[[ Recorded information, beginning ]]

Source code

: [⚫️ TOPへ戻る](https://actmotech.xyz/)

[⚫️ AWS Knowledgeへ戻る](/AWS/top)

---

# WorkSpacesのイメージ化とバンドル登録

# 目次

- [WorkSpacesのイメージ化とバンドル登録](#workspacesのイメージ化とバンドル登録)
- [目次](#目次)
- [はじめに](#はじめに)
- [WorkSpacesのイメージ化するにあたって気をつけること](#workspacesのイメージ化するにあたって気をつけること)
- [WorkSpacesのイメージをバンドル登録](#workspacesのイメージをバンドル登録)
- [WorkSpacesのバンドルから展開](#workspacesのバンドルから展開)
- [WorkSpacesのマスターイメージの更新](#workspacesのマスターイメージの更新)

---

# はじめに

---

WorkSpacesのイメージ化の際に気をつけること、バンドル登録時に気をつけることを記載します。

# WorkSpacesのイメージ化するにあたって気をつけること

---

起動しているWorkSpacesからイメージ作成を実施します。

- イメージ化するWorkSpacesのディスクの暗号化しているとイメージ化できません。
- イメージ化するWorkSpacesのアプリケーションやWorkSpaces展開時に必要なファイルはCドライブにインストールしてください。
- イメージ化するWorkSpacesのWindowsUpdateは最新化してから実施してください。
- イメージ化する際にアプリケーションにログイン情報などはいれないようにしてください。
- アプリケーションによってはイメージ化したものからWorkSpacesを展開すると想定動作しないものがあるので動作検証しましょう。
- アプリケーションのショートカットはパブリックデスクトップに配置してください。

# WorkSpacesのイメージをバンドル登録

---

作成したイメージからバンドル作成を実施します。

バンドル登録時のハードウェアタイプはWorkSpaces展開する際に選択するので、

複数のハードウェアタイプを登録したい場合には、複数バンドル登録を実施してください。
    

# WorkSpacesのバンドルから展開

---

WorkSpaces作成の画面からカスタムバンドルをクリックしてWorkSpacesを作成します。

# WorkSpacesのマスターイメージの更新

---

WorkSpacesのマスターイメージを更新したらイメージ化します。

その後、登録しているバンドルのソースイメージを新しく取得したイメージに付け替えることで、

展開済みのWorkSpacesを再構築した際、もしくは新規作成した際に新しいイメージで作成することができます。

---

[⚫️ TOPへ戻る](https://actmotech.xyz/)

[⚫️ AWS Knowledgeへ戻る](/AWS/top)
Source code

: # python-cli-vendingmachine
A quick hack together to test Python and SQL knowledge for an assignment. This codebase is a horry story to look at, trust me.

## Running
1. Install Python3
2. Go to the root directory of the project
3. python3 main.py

[[ Recorded information, end ]]

> **What is being asked**:
Display each line of the data where "WorkSpacesのイメージ化するにあたって気をつけること" occurs.

> **Answer to this exercise**:
- [WorkSpacesのイメージ化するにあたって気をつけること](#workspacesのイメージ化するにあたって気をつけること)
# WorkSpacesのイメージ化するにあたって気をつけること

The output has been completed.